Cost-Effective Parallel Computational Electromagnetic Modeling

Daniel S. Katz*, Tom Cwik

Jet Propulsion Laboratory, California Institute of Technology, Pasadena, California

ABSTRACT

This paper discusses the use of Beowulf- class computers in solving computational electro- magnetic problems. Small Beowulf-class computers may be purchased in December 1997 for approximately $1,700 per node, including all computation and communication components. Two codes are examined, namely a finite-difference time-domain code, and a finite element iterative solver. The performance of these codes on 1 to 128 processors of a Beowulf-class computer is compared with the performance of similar codes on the same number of processors of a Cray T3D.

INTRODUCTION

This paper discusses the use of Beowulf-class computers in solving computational electromagnetic (CEM) problems. Beowulf-class computers are defined as piles of PCs running LINUX, using fully mass-market, commercial, off-the-shelf (M2COTS) components.

The Beowulf-class systems used in the work described in this paper consist of Pentium Pro processors and fast Ethernet (100Base-T) networking. Small systems can be purchased for approximately $1,700 per node as of December 1997.

Two codes will be examined in this paper; an MPI implementation of the EMCC finite-difference time-domain (FDTD) code [1], and an iterative solver used in JPL's PHOEBUS coupled finite element-integral equation package [2].

The FDTD code is a fairly straightforward domain decomposition code that uses explicit time-stepping, with a majority of the floating point operations being required by stencils based on the second order differences in space. Communication is required by ghost cells on the edges of each processor's domain, and may be used for updates of the edges of the entire domain.

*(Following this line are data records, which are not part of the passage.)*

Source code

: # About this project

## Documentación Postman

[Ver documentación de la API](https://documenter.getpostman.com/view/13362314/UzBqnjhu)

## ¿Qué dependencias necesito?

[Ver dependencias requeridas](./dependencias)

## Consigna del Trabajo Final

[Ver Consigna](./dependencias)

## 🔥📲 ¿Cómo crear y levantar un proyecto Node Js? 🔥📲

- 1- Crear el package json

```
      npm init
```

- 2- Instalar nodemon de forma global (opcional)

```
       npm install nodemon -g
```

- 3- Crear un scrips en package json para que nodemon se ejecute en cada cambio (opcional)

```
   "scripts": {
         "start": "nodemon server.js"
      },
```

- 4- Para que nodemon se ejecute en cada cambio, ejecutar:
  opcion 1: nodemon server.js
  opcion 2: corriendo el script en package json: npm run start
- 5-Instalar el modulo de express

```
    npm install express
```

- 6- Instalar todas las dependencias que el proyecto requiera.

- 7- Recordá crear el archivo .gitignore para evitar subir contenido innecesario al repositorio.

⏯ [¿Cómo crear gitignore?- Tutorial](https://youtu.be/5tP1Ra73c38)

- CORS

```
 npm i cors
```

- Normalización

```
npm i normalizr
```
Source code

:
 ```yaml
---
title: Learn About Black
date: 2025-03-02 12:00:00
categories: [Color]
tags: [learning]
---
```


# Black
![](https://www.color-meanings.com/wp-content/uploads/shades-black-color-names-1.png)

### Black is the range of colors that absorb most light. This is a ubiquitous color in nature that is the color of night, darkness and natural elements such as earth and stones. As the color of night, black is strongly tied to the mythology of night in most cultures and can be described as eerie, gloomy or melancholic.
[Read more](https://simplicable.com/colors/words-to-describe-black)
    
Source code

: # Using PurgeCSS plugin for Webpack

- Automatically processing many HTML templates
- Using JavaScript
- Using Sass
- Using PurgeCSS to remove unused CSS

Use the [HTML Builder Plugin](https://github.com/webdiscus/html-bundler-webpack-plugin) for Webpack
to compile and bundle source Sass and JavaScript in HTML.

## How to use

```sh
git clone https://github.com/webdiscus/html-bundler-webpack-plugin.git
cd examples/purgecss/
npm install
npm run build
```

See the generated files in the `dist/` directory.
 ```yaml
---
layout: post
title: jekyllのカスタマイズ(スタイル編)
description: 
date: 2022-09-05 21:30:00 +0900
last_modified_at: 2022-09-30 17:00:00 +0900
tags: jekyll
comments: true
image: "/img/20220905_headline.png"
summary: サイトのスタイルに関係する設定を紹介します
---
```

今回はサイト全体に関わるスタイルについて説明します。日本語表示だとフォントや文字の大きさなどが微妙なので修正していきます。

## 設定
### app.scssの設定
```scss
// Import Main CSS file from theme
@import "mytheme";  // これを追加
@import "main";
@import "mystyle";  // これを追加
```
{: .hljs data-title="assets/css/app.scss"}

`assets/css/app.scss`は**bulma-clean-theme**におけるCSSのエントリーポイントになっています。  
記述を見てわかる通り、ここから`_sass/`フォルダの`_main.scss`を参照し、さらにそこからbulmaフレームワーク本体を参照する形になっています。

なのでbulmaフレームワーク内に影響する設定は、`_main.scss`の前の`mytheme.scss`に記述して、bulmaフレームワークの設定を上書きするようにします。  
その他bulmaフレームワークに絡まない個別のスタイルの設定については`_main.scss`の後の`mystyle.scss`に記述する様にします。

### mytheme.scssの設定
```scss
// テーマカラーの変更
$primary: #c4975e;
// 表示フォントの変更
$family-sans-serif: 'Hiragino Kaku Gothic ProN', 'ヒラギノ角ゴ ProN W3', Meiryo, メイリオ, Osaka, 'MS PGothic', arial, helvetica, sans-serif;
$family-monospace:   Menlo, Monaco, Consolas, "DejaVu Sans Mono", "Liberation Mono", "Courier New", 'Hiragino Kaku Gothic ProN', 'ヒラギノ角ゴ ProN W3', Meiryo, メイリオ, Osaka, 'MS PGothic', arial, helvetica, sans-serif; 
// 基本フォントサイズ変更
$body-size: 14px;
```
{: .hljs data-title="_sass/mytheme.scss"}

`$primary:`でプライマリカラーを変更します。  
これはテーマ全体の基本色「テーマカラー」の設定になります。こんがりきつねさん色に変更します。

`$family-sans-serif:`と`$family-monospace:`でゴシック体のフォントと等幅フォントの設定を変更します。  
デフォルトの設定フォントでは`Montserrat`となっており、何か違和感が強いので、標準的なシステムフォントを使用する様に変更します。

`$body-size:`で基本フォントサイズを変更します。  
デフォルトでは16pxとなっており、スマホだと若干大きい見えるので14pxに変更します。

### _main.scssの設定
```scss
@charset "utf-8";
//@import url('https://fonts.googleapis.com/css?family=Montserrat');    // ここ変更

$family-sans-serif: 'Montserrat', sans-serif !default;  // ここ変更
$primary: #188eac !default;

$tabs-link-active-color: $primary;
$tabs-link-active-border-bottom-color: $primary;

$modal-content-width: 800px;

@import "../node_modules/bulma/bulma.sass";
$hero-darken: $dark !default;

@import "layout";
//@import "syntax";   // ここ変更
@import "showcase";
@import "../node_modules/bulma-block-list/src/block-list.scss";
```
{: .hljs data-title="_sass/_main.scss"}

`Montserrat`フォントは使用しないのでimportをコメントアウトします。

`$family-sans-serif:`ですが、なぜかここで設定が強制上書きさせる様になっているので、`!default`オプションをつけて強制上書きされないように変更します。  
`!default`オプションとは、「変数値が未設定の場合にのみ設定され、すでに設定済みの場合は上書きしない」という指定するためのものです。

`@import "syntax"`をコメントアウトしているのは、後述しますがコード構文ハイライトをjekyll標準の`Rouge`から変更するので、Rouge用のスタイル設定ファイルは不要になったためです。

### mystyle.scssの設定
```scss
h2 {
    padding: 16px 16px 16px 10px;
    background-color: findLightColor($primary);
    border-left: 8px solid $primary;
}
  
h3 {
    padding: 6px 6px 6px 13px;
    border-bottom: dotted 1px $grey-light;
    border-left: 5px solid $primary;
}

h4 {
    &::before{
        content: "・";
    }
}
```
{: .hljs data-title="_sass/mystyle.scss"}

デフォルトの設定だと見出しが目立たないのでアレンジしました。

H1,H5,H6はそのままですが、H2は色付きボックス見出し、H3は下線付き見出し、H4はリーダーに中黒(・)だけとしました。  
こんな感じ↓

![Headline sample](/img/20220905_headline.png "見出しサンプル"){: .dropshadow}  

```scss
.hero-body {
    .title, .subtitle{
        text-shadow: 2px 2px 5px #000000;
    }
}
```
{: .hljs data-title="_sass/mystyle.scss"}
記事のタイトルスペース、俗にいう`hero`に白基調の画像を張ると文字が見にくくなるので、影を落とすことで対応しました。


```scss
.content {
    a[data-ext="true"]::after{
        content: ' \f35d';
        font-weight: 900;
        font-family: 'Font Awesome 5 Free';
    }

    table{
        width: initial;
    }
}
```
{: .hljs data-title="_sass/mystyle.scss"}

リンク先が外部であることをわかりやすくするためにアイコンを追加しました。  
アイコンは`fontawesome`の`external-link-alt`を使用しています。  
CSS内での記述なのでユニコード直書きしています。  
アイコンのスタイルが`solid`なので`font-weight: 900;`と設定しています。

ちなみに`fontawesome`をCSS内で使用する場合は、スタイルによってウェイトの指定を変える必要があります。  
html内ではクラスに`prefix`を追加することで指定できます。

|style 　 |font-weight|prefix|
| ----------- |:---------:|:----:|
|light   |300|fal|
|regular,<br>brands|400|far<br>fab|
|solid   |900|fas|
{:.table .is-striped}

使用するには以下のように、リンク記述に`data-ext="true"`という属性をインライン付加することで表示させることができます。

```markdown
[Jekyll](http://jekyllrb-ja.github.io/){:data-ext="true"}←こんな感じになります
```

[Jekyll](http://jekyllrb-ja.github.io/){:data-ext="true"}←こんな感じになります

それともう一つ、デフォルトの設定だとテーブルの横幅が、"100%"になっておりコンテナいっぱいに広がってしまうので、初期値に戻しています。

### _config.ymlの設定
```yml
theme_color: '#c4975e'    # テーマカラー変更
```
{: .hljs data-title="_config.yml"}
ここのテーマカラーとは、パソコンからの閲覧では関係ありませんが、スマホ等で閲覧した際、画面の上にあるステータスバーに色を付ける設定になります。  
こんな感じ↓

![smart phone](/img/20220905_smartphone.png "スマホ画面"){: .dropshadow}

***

The iterative solver from PHOEBUS requires a sparse matrix (A) that has been reordered to minimize and equalize row bandwidth. The iterative solution of a AX=Y using a QMR algorithm can then be seen primarily as a series of sparse matrix - dense vector multiplies. Some additional work in the form of vector operations, such as dot products, norms, scales, and sums is also performed, but the matrix vector multiply is the time-consuming work. This is also where the majority of the communication occurs, in copying parts of the vector multiplicand from other processors.

PREVIOUS RESULTS

Previous work has demonstrated good performance for FDTD codes and iterative solvers on a 16 node Beowulf-class system (Hyglac, located at JPL) [3]. It was found that both codes could achieve performance within a factor of two or three of the performance of the same code on 16 processors of the T3D, with much lower cost.

NEW WORK

This paper will discuss results of running the FDTD code and the iterative solver on 1 to 128 nodes of a Beowulf-class system located at Caltech (named Naegling). Preliminary results show substantially better communications performance on this system than was observed on Hyglac. In addition, system software has changed in such a way as to provide better computation rates, again compared with Hyglac. Naegling has previously provided performance of over 10 GFLOPS running an n-body gravitational simulation, and should also provide good performance for these CEM computations. Naegling run times will be compared with both those of a Cray T3D, and those of Hyglac, and reasons for the differences will be discussed.

REFERENCES

[1] A. C. Woo and K. C. Hill, "The EMCC/ARPA Massively Parallel Electromagnetic Scattering Project," NAS Tech. Report NAS-96-008. NASA Ames Research Center, 1996.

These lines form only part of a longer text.